Ils ne sont pas légion, et la sensation qu’ils procurent est somme toute assez rare. Le dernier Pelot est de ces bouquins-là. Vous y entrez en vous essuyant les pieds, parce que vous êtes bien élevé. Vous vous y baladez, vaguement désorienté d’abord, dans des allées bizarres, des paysages humides, des pages baroques, farcies jusqu’à la gueule de silhouettes bancales, du gentil benêt au carrément halluciné, Et au moment précis où la question vous taraude de savoir ce que vous faîtes là, où veut vous emmener le vieux pirate qui a commis la chose, le piège se referme. Vous voilà bouclé sur votre siège, une drôle de salive dans la bouche, embarqué pour un final tout en sueur et en étincelles. Un manège de dingues dont vous descendez désarticulé, les jambes et les neurones en coton. Pierre Pelot excelle dans ce genre d’exercice, L’Ange étrange et Marie-Mc Do, sa dernière bluette en date, en est un parfait exemple.
Le coin d’abord. « Un paysage taillé dans le gris et les couleurs froides, au couteau et à grands coups de brosse d’estompe, un ciel effondré jusqu’à mi-pente des montagnes sombres. » L’Office du Tourisme local doit bicher.
Viennent ensuite les protagonistes. De drôles de gaillards et d’aimables gueuses. Manuel Emmanuel et sa cohorte de sectaires allumés d’abord, puis les membres de la famille Gravier, bel exemple de fin de race patronale, rayon textile. Monsieur est défunt, reste (dans le désordre) Maman Marie-Jo, chancelante sur ses « chevilles violacées et cylindriques, cernées de bourrelets », notre héroïne Marie, dite MacDo, qui a longtemps fait du bonheur aux hommes dans les bosquets du coin, et du coup se retrouve promue au rang de réincarnation de sainte Marie-Madeleine – d’où le zèle de ses adorateurs déjà cités. Et surtout Babar, l’aîné obèse et surdoué, qui bricole Madame Wells dans la chapelle du château. Entendez qu’il s’escrime à mettre au point, à partir d’une dameuse mécanique, une machine à remonter le temps, avec « carapace couverte de mille dards, pointes et protubérances de toutes sortes ». Ce dans un foutoir mécanique indescriptible, sinon par l’auteur.

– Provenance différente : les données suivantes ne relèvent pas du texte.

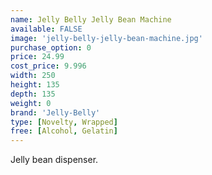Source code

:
 ```yaml
---
name: Jelly Belly Jelly Bean Machine
available: FALSE
image: 'jelly-belly-jelly-bean-machine.jpg'
purchase_option: 0
price: 24.99
cost_price: 9.996
width: 250
height: 135
depth: 135
weight: 0
brand: 'Jelly-Belly'
type: [Novelty, Wrapped]
free: [Alcohol, Gelatin]
---
```

Jelly bean dispenser.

Ajoutez à tout cela un ange étrange bien sûr, mais aussi des rumeurs, des remords, des haines et de terribles secrets d’enfance. Des friches noires, des flots de vengeance rouge sang. Pelot puise dans ses Vosges natales des histoires sauvages, des contes de la folie extraordinaire. Il y met toute la science d’une écriture arrivée à pleine maturité, aussi efficace dans les ralentis cinématographiques que dans les moments effrénés. Le lecteur, pour le coup téméraire, sort de là pantelant, méchamment secoué.
Michel GENSON
[Le Républicain lorrain | 07.02.10]
>> L’Ange étrange et Marie-McDo, Pierre Pelot, éditions Fayard, 334 p. (19,90)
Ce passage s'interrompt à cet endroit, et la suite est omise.